## Problem requirements
The line containing "ಕನಕಂ ಶುದ್ಧಂ ತಾಪಚ್ಚೇದನಿಘರ್ಷಣೈಃ।" marks the end, so write out exactly every line from the top of the entries below through that one.

## Study material
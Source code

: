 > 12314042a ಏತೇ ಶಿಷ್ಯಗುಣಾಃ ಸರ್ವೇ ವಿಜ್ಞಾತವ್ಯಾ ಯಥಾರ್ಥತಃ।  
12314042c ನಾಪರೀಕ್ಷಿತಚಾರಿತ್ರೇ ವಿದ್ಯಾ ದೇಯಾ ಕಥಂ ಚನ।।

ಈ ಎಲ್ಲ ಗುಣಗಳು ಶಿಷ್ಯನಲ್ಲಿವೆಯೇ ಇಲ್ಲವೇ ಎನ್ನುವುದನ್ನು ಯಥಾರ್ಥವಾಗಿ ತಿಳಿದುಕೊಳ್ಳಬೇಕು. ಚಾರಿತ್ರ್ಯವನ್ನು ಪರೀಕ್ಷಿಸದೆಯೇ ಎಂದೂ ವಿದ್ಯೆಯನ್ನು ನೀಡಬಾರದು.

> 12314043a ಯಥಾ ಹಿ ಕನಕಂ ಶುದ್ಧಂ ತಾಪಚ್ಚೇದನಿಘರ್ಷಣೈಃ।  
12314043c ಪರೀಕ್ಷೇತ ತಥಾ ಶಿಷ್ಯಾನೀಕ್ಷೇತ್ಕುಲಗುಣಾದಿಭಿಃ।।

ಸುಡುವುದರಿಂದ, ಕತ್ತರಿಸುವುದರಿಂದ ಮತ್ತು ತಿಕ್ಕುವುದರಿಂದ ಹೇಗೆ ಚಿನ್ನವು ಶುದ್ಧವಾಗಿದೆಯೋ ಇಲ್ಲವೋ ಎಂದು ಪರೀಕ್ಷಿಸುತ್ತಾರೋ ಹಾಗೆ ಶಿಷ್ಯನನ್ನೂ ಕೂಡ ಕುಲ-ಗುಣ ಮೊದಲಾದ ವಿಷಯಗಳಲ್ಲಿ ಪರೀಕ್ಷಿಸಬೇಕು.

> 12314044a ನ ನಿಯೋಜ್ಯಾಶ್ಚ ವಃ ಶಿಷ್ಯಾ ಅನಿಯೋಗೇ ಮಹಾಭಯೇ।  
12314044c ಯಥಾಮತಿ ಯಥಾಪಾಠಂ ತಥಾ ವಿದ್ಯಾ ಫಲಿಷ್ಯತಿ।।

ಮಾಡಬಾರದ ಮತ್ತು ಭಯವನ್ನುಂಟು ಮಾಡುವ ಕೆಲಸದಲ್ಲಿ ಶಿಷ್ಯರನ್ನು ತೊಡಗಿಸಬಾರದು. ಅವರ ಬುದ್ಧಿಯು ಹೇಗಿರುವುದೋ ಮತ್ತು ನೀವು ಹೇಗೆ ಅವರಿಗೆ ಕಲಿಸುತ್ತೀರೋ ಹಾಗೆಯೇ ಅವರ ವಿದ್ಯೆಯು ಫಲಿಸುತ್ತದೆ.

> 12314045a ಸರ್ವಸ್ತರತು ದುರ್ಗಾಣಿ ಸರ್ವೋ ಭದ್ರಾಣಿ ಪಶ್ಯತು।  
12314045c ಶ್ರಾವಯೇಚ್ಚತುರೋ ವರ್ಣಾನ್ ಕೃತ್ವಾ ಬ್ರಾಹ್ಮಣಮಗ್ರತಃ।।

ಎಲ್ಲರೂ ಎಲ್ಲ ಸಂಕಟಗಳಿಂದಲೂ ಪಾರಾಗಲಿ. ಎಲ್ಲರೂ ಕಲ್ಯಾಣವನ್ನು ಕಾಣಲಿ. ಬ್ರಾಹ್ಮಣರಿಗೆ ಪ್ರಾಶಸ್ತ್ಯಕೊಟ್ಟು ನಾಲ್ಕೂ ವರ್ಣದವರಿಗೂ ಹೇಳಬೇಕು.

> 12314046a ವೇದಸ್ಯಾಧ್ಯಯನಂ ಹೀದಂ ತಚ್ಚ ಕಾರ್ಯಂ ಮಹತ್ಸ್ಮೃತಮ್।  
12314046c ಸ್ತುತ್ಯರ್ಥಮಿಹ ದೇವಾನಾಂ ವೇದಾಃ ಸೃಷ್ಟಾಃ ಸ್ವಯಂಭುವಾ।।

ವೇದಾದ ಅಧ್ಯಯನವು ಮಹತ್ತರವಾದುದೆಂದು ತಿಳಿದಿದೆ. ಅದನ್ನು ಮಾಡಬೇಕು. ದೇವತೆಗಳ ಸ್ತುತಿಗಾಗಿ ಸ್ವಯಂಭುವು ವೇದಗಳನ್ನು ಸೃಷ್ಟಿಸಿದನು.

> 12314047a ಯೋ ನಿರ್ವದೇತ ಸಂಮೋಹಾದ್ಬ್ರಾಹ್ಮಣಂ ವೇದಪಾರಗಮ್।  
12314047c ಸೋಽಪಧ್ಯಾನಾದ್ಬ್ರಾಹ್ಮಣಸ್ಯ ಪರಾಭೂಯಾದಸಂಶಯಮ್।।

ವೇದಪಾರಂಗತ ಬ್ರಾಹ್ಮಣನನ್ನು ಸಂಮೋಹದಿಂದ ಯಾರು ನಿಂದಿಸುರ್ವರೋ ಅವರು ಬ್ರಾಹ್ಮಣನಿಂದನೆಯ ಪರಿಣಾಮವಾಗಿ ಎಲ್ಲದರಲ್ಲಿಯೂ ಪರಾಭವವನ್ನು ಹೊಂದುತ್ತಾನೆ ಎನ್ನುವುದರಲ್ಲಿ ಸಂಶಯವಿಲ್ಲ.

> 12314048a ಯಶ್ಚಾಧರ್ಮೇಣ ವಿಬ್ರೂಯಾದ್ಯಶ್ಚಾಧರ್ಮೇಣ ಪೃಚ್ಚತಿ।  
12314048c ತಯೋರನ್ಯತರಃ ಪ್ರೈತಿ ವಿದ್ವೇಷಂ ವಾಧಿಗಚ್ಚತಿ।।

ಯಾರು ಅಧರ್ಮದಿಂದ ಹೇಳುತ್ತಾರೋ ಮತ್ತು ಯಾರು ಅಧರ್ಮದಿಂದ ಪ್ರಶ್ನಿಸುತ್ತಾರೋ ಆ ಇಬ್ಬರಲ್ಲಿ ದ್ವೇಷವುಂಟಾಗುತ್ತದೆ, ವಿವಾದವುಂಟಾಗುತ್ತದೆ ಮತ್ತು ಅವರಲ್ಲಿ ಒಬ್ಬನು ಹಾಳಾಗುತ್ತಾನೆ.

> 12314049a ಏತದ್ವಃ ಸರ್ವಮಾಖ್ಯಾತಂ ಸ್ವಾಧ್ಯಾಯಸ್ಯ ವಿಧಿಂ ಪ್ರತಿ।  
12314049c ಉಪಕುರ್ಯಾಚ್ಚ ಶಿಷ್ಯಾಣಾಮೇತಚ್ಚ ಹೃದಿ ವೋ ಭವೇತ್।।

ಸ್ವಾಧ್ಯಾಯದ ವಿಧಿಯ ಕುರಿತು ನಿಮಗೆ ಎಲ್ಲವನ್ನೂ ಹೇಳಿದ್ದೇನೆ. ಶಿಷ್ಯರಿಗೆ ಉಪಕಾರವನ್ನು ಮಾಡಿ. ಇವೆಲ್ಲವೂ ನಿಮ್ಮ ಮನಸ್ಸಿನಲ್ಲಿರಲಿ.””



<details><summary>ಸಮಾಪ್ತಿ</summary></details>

## Problem solution
Source code

: > 12314042a ಏತೇ ಶಿಷ್ಯಗುಣಾಃ ಸರ್ವೇ ವಿಜ್ಞಾತವ್ಯಾ ಯಥಾರ್ಥತಃ।  
12314042c ನಾಪರೀಕ್ಷಿತಚಾರಿತ್ರೇ ವಿದ್ಯಾ ದೇಯಾ ಕಥಂ ಚನ।।

ಈ ಎಲ್ಲ ಗುಣಗಳು ಶಿಷ್ಯನಲ್ಲಿವೆಯೇ ಇಲ್ಲವೇ ಎನ್ನುವುದನ್ನು ಯಥಾರ್ಥವಾಗಿ ತಿಳಿದುಕೊಳ್ಳಬೇಕು. ಚಾರಿತ್ರ್ಯವನ್ನು ಪರೀಕ್ಷಿಸದೆಯೇ ಎಂದೂ ವಿದ್ಯೆಯನ್ನು ನೀಡಬಾರದು.

> 12314043a ಯಥಾ ಹಿ ಕನಕಂ ಶುದ್ಧಂ ತಾಪಚ್ಚೇದನಿಘರ್ಷಣೈಃ।  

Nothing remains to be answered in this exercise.